(Beginning of Working data)

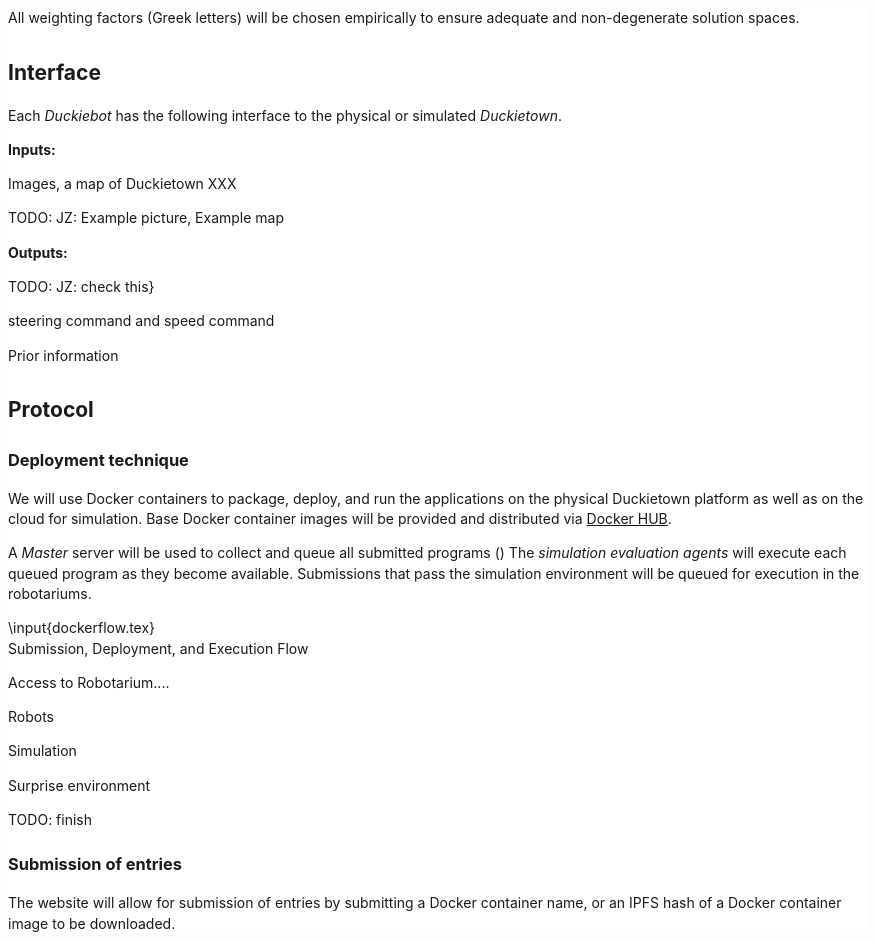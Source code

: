 </div>




All weighting factors (Greek letters) will be chosen empirically to ensure adequate and non-degenerate solution spaces.



## Interface

Each *Duckiebot* has the following interface to the physical or simulated *Duckietown*.

**Inputs:**

Images, a map of Duckietown XXX

TODO: JZ: Example picture, Example map

**Outputs:**

TODO: JZ: check this}

steering command and speed command

Prior information

## Protocol

### Deployment technique

We will use Docker containers to package, deploy, and run the applications on the physical Duckietown platform as well as on the cloud for simulation. Base Docker container images will be provided and distributed via [Docker HUB][dockerhub].

[dockerhub]: https://hub.docker.com/r/duckietown/

A *Master* server will be used to collect and queue all submitted programs ([](#fig:dockerflow)) The *simulation evaluation agents* will execute each queued program as they become available. Submissions that pass the simulation environment will be queued for execution in the robotariums.

<div figure-id="fig:dockerflow">
\input{dockerflow.tex}
<figcaption>Submission, Deployment, and Execution Flow
</figcaption>
</div>

Access to Robotarium....

Robots

Simulation

Surprise environment

TODO: finish

### Submission of entries

The website will allow for submission of entries by
submitting a Docker container name, or an IPFS hash of a Docker container image to be downloaded.
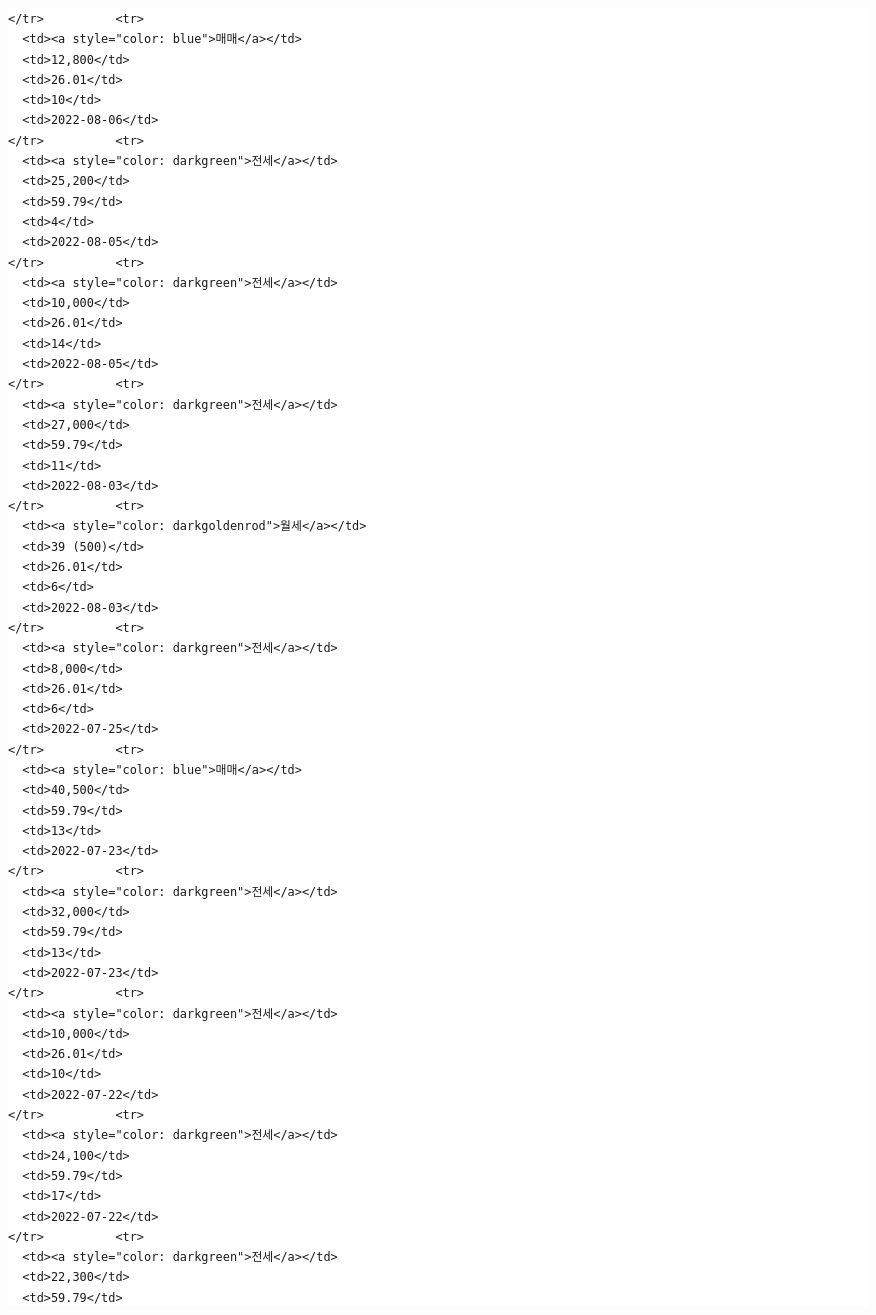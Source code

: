     </tr>          <tr>
      <td><a style="color: blue">매매</a></td>
      <td>12,800</td>
      <td>26.01</td>
      <td>10</td>
      <td>2022-08-06</td>
    </tr>          <tr>
      <td><a style="color: darkgreen">전세</a></td>
      <td>25,200</td>
      <td>59.79</td>
      <td>4</td>
      <td>2022-08-05</td>
    </tr>          <tr>
      <td><a style="color: darkgreen">전세</a></td>
      <td>10,000</td>
      <td>26.01</td>
      <td>14</td>
      <td>2022-08-05</td>
    </tr>          <tr>
      <td><a style="color: darkgreen">전세</a></td>
      <td>27,000</td>
      <td>59.79</td>
      <td>11</td>
      <td>2022-08-03</td>
    </tr>          <tr>
      <td><a style="color: darkgoldenrod">월세</a></td>
      <td>39 (500)</td>
      <td>26.01</td>
      <td>6</td>
      <td>2022-08-03</td>
    </tr>          <tr>
      <td><a style="color: darkgreen">전세</a></td>
      <td>8,000</td>
      <td>26.01</td>
      <td>6</td>
      <td>2022-07-25</td>
    </tr>          <tr>
      <td><a style="color: blue">매매</a></td>
      <td>40,500</td>
      <td>59.79</td>
      <td>13</td>
      <td>2022-07-23</td>
    </tr>          <tr>
      <td><a style="color: darkgreen">전세</a></td>
      <td>32,000</td>
      <td>59.79</td>
      <td>13</td>
      <td>2022-07-23</td>
    </tr>          <tr>
      <td><a style="color: darkgreen">전세</a></td>
      <td>10,000</td>
      <td>26.01</td>
      <td>10</td>
      <td>2022-07-22</td>
    </tr>          <tr>
      <td><a style="color: darkgreen">전세</a></td>
      <td>24,100</td>
      <td>59.79</td>
      <td>17</td>
      <td>2022-07-22</td>
    </tr>          <tr>
      <td><a style="color: darkgreen">전세</a></td>
      <td>22,300</td>
      <td>59.79</td>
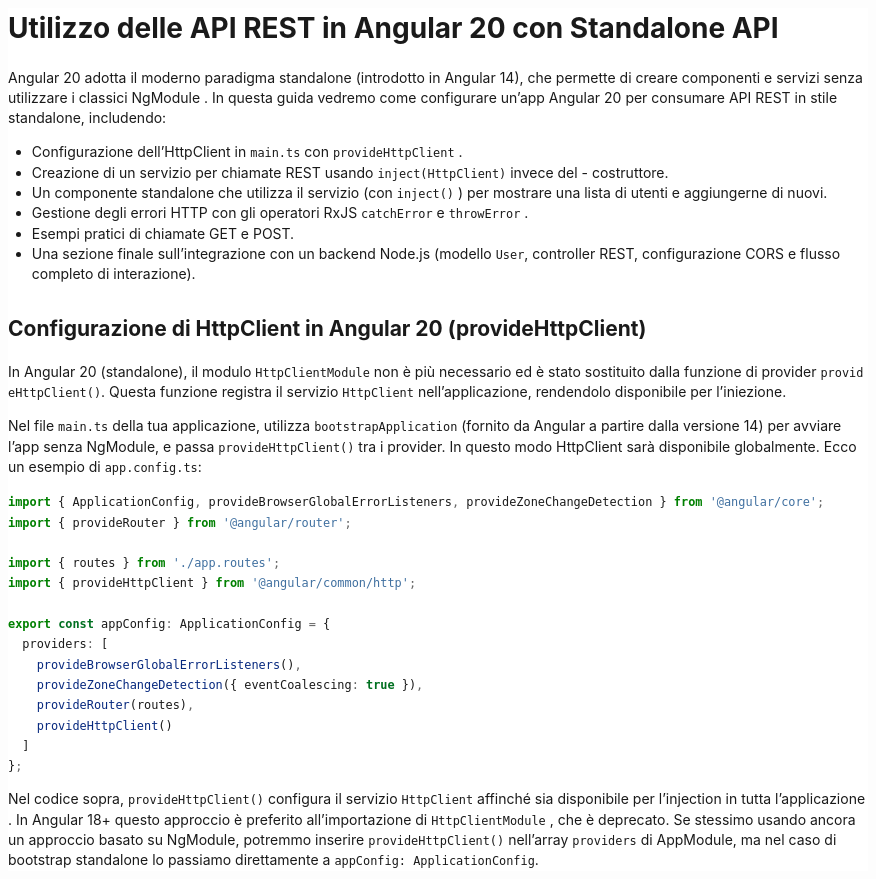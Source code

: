 # Utilizzo delle API REST in Angular 20 con Standalone API

Angular 20 adotta il moderno paradigma standalone (introdotto in Angular 14), che permette di creare componenti e servizi senza utilizzare i classici NgModule . In questa guida vedremo come configurare un’app Angular 20 per consumare API REST in stile standalone, includendo:

- Configurazione dell’HttpClient in `main.ts` con `provideHttpClient` .
- Creazione di un servizio per chiamate REST usando `inject(HttpClient)` invece del - costruttore.
- Un componente standalone che utilizza il servizio (con `inject()` ) per mostrare una lista di utenti e aggiungerne di nuovi.
- Gestione degli errori HTTP con gli operatori RxJS `catchError` e `throwError` .
- Esempi pratici di chiamate GET e POST.
- Una sezione finale sull’integrazione con un backend Node.js (modello `User`, controller REST, configurazione CORS e flusso completo di interazione).

## Configurazione di HttpClient in Angular 20 (provideHttpClient)

In Angular 20 (standalone), il modulo `HttpClientModule` non è più necessario ed è stato sostituito dalla
funzione di provider `provideHttpClient()`. Questa funzione registra il servizio `HttpClient` nell’applicazione, rendendolo disponibile per l’iniezione.

Nel file `main.ts` della tua applicazione, utilizza `bootstrapApplication` (fornito da Angular a partire
dalla versione 14) per avviare l’app senza NgModule, e passa `provideHttpClient()` tra i provider. In
questo modo HttpClient sarà disponibile globalmente. Ecco un esempio di `app.config.ts`:

```typescript
import { ApplicationConfig, provideBrowserGlobalErrorListeners, provideZoneChangeDetection } from '@angular/core';
import { provideRouter } from '@angular/router';

import { routes } from './app.routes';
import { provideHttpClient } from '@angular/common/http';

export const appConfig: ApplicationConfig = {
  providers: [
    provideBrowserGlobalErrorListeners(),
    provideZoneChangeDetection({ eventCoalescing: true }),
    provideRouter(routes),
    provideHttpClient()
  ]
};
```

Nel codice sopra, `provideHttpClient()` configura il servizio `HttpClient` affinché sia disponibile per l’injection in tutta l’applicazione . In Angular  18+ questo approccio è preferito all’importazione di
`HttpClientModule` , che è deprecato. Se stessimo usando ancora un approccio basato su NgModule, potremmo inserire `provideHttpClient()` nell’array `providers` di AppModule, ma nel caso di bootstrap standalone lo passiamo direttamente a `appConfig: ApplicationConfig`.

(End of Working data)

**Work task**
Copy the stretch of the records above that runs from the line with "All weighting factors" through the line with "TODO: JZ: Example picture, Example map". Both end lines belong in the copy, and nothing else does.

**Your response**
All weighting factors (Greek letters) will be chosen empirically to ensure adequate and non-degenerate solution spaces.



## Interface

Each *Duckiebot* has the following interface to the physical or simulated *Duckietown*.

**Inputs:**

Images, a map of Duckietown XXX

TODO: JZ: Example picture, Example map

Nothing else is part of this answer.